The British Commander, General Haig, was fully expecting a German assault in the spring of 1918 but he guessed incorrectly that the main thrust would be aimed at the Ypres salient in Belgium. When Operation Michael began on 21st March, the main assault was aimed along the line of the Somme River in France. The British 5th Army, which was holding the line astride the Somme was unable to hold the German onslaught. As the British retreated, German Stormtroopers retook all of the gains made by the British in the Somme campaign of 1916 and were within a few days of capturing the vital communication city of Amiens. If Amiens fell, Haig might well lose the war; the situation was deadly serious. To meet the threat, Haig ordered his most successful and battle-hardened troops, four of the five divisions of the AIF in Belgium to race south to establish a defensive line in front of Amiens. The 1st Division AIF, of which the 9th Battalion was part, remained behind in Belgium to meet any threat in that area and to boost the effectiveness of British regiments. The battalion remained in training around Hazebrouck for the first two weeks of April before being ordered up to the front near the village of Meteren. The battalion received orders to take over the front line on 23rd April in preparation for a night attack to take Meteren. During this action, Dudley was brought in to a field dressing station with shrapnel wounds to his shoulder and a perforated lung. Unfortunately, he died on the stretcher before reaching the station.

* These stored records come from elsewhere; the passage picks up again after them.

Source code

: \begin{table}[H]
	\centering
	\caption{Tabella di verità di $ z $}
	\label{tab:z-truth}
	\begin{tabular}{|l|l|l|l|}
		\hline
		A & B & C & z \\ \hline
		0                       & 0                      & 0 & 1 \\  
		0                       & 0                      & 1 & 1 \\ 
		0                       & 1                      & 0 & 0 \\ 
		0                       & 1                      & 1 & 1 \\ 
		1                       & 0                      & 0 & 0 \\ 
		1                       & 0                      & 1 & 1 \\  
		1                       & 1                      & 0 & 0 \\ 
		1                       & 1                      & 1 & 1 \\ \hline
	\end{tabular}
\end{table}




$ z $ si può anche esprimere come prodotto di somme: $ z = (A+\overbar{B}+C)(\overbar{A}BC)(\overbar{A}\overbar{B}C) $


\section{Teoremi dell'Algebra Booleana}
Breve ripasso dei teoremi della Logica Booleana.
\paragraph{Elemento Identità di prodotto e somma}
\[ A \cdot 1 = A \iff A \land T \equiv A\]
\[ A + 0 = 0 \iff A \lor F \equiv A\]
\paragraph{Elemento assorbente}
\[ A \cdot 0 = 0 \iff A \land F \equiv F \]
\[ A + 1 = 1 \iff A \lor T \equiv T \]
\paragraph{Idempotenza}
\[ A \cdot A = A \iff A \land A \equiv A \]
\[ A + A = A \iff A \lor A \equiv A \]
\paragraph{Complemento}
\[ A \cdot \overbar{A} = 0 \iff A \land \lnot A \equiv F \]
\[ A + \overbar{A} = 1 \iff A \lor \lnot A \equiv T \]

Dudley was buried in a nearby military cemetery at Caestre. Dudley’s aunt completed the Roll of Honour Circular. Upon Dudley’s death, his aunt probably wrote to her sister to inform her of her son’s death. Mrs Stratton became listed as Dudley’s next of kin. When permanent headstones were being erected by the Imperial War Graves Commission, no details were recorded for Dudley’s grave. His only commemoration is on the Toogoolawah War Memorial.